= EXERCISE BRIEF =
Copy verbatim the block of lines in the entries below whose first line contains "on $2000$ random" and whose last line contains "first principles. All five agree.". Leave out all other lines.

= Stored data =
========

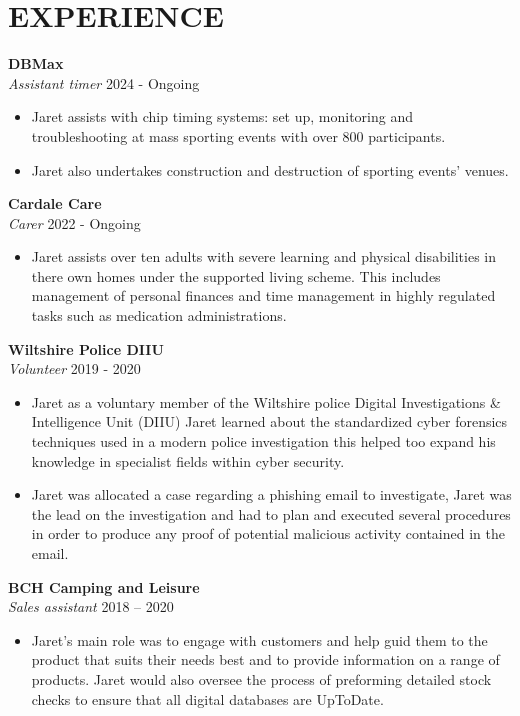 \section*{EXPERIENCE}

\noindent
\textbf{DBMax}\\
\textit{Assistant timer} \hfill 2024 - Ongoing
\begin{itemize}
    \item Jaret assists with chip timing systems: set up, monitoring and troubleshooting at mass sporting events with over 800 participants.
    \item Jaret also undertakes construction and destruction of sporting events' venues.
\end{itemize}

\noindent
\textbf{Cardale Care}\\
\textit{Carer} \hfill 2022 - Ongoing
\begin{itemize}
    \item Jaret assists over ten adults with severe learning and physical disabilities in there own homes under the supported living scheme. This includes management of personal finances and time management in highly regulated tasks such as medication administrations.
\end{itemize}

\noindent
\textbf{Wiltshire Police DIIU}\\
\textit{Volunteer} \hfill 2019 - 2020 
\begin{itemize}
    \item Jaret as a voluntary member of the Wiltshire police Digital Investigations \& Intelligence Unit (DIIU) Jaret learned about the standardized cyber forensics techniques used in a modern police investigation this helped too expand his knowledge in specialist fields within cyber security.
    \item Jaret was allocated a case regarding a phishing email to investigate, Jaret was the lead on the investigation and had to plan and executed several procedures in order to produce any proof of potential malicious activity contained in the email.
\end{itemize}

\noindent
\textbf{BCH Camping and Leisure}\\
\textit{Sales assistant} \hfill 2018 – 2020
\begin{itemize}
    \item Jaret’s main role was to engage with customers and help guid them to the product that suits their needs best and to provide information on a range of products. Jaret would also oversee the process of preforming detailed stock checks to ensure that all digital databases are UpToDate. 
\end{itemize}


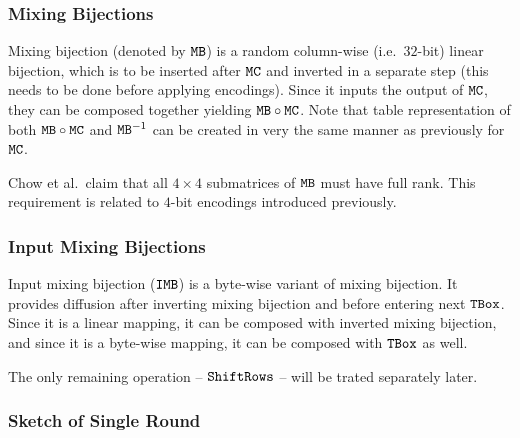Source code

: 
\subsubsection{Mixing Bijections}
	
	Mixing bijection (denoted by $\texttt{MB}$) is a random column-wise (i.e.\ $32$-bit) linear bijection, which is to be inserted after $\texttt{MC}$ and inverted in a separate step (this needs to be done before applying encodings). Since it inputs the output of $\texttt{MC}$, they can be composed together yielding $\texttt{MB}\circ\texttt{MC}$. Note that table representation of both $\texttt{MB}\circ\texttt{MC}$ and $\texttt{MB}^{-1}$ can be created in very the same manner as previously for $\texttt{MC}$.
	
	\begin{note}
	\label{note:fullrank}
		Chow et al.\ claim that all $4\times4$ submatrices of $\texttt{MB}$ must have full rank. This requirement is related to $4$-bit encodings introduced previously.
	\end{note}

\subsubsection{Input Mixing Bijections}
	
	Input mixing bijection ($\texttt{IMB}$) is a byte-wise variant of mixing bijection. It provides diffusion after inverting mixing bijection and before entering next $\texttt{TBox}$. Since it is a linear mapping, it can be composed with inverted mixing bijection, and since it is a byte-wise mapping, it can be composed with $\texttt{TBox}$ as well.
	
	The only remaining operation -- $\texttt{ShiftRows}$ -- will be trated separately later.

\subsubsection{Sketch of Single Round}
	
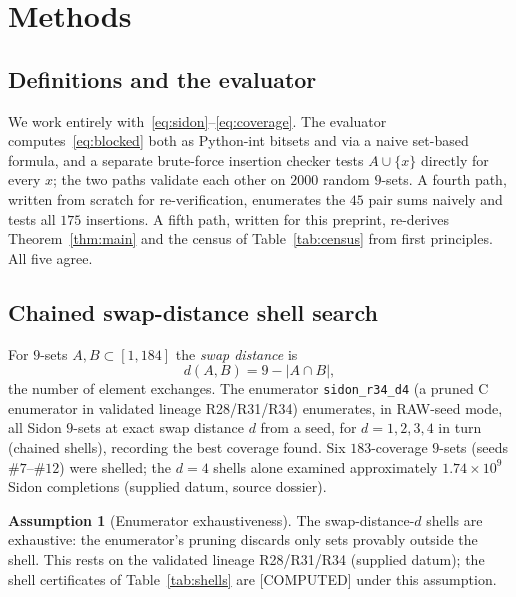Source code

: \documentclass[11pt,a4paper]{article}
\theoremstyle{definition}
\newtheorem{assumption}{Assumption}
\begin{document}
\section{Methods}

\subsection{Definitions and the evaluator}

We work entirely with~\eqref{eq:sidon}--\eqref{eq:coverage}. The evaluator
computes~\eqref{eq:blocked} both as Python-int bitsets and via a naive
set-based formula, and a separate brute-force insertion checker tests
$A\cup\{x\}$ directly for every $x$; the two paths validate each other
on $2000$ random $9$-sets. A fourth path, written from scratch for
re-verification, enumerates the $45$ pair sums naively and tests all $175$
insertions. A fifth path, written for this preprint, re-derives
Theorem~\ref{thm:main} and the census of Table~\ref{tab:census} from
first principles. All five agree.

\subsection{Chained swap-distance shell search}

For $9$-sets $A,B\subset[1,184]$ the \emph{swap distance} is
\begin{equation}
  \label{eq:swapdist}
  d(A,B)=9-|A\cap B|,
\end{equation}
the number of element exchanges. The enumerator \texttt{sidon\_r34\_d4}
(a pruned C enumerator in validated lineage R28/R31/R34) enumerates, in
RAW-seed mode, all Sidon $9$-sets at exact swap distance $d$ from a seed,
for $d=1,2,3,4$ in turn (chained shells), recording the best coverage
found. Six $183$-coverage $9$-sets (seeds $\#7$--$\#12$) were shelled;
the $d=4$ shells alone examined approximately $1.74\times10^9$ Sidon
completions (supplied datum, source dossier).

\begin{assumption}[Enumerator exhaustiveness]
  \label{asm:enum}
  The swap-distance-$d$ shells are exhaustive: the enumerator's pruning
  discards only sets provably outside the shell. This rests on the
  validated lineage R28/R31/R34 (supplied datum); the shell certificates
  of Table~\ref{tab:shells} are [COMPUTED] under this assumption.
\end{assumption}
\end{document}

========

= ANSWER TO THE EXERCISE =
on $2000$ random $9$-sets. A fourth path, written from scratch for
re-verification, enumerates the $45$ pair sums naively and tests all $175$
insertions. A fifth path, written for this preprint, re-derives
Theorem~\ref{thm:main} and the census of Table~\ref{tab:census} from
first principles. All five agree.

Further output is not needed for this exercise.